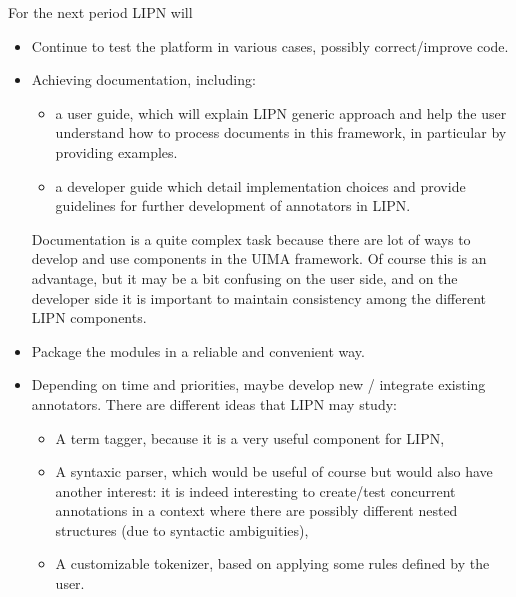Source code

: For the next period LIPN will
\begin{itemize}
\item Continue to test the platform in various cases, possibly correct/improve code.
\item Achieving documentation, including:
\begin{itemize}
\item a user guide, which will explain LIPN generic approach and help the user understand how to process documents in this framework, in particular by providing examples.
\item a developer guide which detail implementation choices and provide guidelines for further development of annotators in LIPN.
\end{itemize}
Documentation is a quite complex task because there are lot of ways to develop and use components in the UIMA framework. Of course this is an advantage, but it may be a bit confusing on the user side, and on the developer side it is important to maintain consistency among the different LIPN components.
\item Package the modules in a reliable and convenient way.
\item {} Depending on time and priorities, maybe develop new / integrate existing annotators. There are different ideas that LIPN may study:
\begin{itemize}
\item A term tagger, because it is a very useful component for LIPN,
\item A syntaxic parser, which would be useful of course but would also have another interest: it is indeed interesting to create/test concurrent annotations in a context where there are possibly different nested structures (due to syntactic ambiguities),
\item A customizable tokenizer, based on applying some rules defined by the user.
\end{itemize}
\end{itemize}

══════

_What you are asked to do:_ Where the string "annotators" turns up in a line of the data above, copy that whole line.

_Finished exercise:_
\item a developer guide which detail implementation choices and provide guidelines for further development of annotators in LIPN.
\item {} Depending on time and priorities, maybe develop new / integrate existing annotators. There are different ideas that LIPN may study:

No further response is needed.